The so-called "desktop metaphor" of today's workstation is instead an "airplane-seat" metaphor. Anyone who has shuffled a lap full of papers while seated between two portly passengers will recognize the difference--one can see only a very few things at once. The true desktop provides overview of, and random access to, a score of pages. Moreover, when fits of creativity run strong, more than one programmer or writer has been known to abandon the desktop for the more spacious floor.[1]
This is so very true that it nearly boggles the mind.

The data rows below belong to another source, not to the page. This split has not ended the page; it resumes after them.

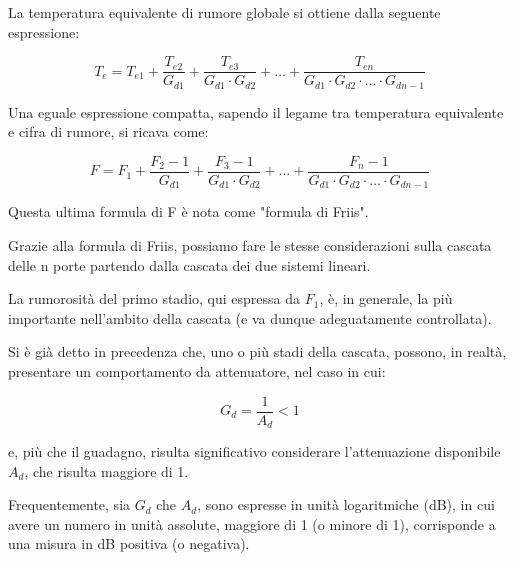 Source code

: La temperatura equivalente di rumore globale si ottiene dalla seguente espressione: 

{
    \Large 
    \begin{equation}
        T_e 
        = 
        T_{e1}
        + 
        \frac{T_{e2}}{G_{d1}}
        + 
        \frac{T_{e3}}{G_{d1} \cdot G_{d2}}
        + 
        \dots
        +
        \frac{T_{en}}{G_{d1} \cdot G_{d2} \cdot \dots \cdot G_{dn-1}}
    \end{equation}
}

Una eguale espressione compatta, sapendo il legame tra temperatura equivalente e cifra di rumore, si ricava come: 

{
    \Large 
    \begin{equation}
        F 
        = 
        F_{1}
        + 
        \frac{F_{2} - 1}{G_{d1}}
        + 
        \frac{F_{3} - 1}{G_{d1} \cdot G_{d2}}
        + 
        \dots
        +
        \frac{F_{n} - 1}{G_{d1} \cdot G_{d2} \cdot \dots \cdot G_{dn-1}}
    \end{equation}
}

Questa ultima formula di F è nota come "formula di Friis". \newline 

Grazie alla formula di Friis, possiamo fare le stesse considerazioni sulla cascata delle n porte partendo dalla cascata dei due sistemi lineari. \newline 

La rumorosità del primo stadio, qui espressa da $F_1$, è, in generale, la più importante nell'ambito della cascata (e va dunque adeguatamente controllata). \newline 

Si è già detto in precedenza che, uno o più stadi della cascata, possono, in realtà, presentare un comportamento da attenuatore, nel caso in cui: 

{
    \Large 
    \begin{equation}
        G_d = \frac{1}{A_d}  < 1
    \end{equation}
}

e, più che il guadagno, risulta significativo considerare l'attenuazione disponibile $A_d$, che risulta maggiore di 1. \newline 

Frequentemente, sia $G_d$ che $A_d$, sono espresse in unità logaritmiche (dB), in cui avere un numero 
in unità assolute, maggiore di 1 (o minore di 1), corrisponde a una misura in dB positiva (o negativa). \newline 

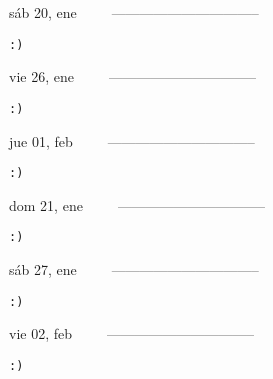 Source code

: \documentclass[letterpaper,10pt]{article}
\begin{document}
\begin{multicols}{3}
{sáb 20, ene\ \ \ \ \ --------------------------------}
\begin{flushright}\begin{small}\texttt{:)}\end{small}\end{flushright}
\vfill
{vie 26, ene\ \ \ \ \ --------------------------------}
\begin{flushright}\begin{small}\texttt{:)}\end{small}\end{flushright}\par
\vfill
{jue 01, feb\ \ \ \ \ --------------------------------}
\begin{flushright}\begin{small}\texttt{:)}\end{small}\end{flushright}\par
\vfill
\end{multicols}
\vspace{1.05cm}

\begin{multicols}{3}
{dom 21, ene\ \ \ \ \ --------------------------------}
\begin{flushright}\begin{small}\texttt{:)}\end{small}\end{flushright}
\vfill
{sáb 27, ene\ \ \ \ \ --------------------------------}
\begin{flushright}\begin{small}\texttt{:)}\end{small}\end{flushright}\par
\vfill
{vie 02, feb\ \ \ \ \ --------------------------------}
\begin{flushright}\begin{small}\texttt{:)}\end{small}\end{flushright}\par
\vfill
\end{multicols}
\vspace{1.05cm}
\end{document}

This is behind the push for larger screens. This is behind the proliferation of icons in the system tray. This is behind the desire for multi-headed displays (both those used as a contiguous desktop and those used disjointly). This is even behind my own use of virtual desktops. We simply cannot see enough on the desktop.
Not only can we not see enough, we cannot find things easily enough. That is why I, and those like me, sort windows onto virtual desktops. Those who use multi-headed displays disjointly fit into this category. We cannot find things on one desktop, so instead we split the work into n desktops, in hopes that on any given desktop we can see everything related to a task or subset of tasks. This is why people hate having overlaping windows, and thus want bigger screens, if the windows do not overlap, they do not have to "shuffle pages."

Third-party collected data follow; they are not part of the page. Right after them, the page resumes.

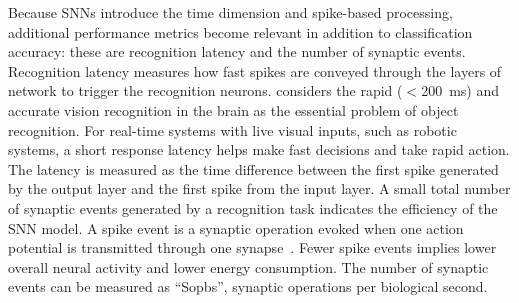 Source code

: \documentclass{frontiersENG} %
\begin{document}
Because SNNs introduce the time dimension and spike-based processing, additional performance metrics become relevant in addition to classification accuracy: these are recognition latency and the number of synaptic events.
Recognition latency measures how fast spikes are conveyed through the layers of network to trigger the recognition neurons.
\cite{dicarlo2012does} considers the rapid ($<$200~ms) and accurate vision recognition in the brain as the essential problem of object recognition.
For real-time systems with live visual inputs, such as robotic systems, a short response latency helps make fast decisions and take rapid action.
The latency is measured as the time difference between the first spike generated by the output layer and the first spike from the input layer.
A small total number of synaptic events generated by a recognition task indicates the efficiency of the SNN model.
A spike event is a synaptic operation evoked when one action potential is transmitted through one synapse~\citep{sharp2012power}.
Fewer spike events implies lower overall neural activity and lower energy consumption.
The number of synaptic events can be measured as ``Sopbs'', synaptic operations per biological second.
\end{document}
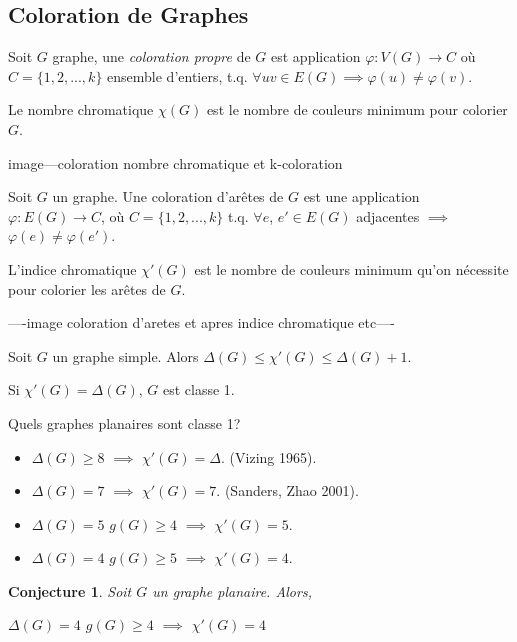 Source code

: \documentclass{beamer}
\newtheorem{conjecture}{Conjecture}
\begin{document}
\subsection{Coloration de Graphes}
\begin{frame}
Soit $G$ graphe, une \emph{coloration propre} de $G$ est application $\varphi: V(G) \to C$ où $C=\{1,2,...,k\}$ ensemble d'entiers, t.q. $\forall uv\in E(G) \implies\varphi(u) \neq \varphi(v)$. 

Le nombre chromatique $\chi(G)$ est le nombre de couleurs minimum pour colorier $G$.

image---coloration nombre chromatique et k-coloration

\end{frame}
\begin{frame}
Soit $G$ un graphe. Une coloration d'arêtes de $G$ est une application $\varphi:E(G) \to C$, où $C=\{1,2,...,k\}$ t.q. $\forall e$, $e' \in E(G)$ adjacentes $\implies$ $\varphi(e) \neq \varphi(e')$. 

L'indice chromatique $\chi'(G)$ est le nombre de couleurs minimum qu'on nécessite pour colorier les arêtes de $G$.

----image coloration d'aretes et apres indice chromatique etc----
\end{frame}

\begin{frame}
\begin{theorem}[Vizing]
Soit $G$ un graphe simple. Alors $\Delta(G) \leq \chi'(G) \leq \Delta(G) + 1$.
\end{theorem}
Si $\chi'(G) = \Delta(G)$,  $G$ est classe 1.

\pause
Quels graphes planaires sont classe 1?
\begin{itemize}
\item $\Delta(G) \geq 8$ $\implies$ $\chi'(G)=\Delta$. (Vizing 1965).
\item $\Delta(G) = 7$ $\implies$ $\chi'(G)=7$. (Sanders, Zhao 2001).
\item $\Delta(G) = 5$ $g(G) \geq 4$ $\implies$ $\chi'(G) = 5$.
\item $\Delta(G) = 4$ $g(G) \geq 5$ $\implies$ $\chi'(G) = 4$.
\end{itemize}
\begin{conjecture}
Soit $G$ un graphe planaire. Alors,

$\Delta(G) = 4$ $g(G) \geq 4$ $\implies$ $\chi'(G) = 4$
\end{conjecture}
\end{frame}
\end{document}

The desire to not "shuffle pages" is in turn why the system tray gets used. We cannot fit everything we want to run on the desktop without overlap, so we "minimize" some of it. The area to minimize things into is limited, so we further collapse some of them into the system tray space. Never mind that this is an abuse of the system tray, it saves space, and space is at a premium.
It is amazing how much of modern UI design, of the requests I see developing Gaim, are explained by this one relatively simple analogy. We do not have desktops, we have airplane seats. And that means that space is always going to be at a premium.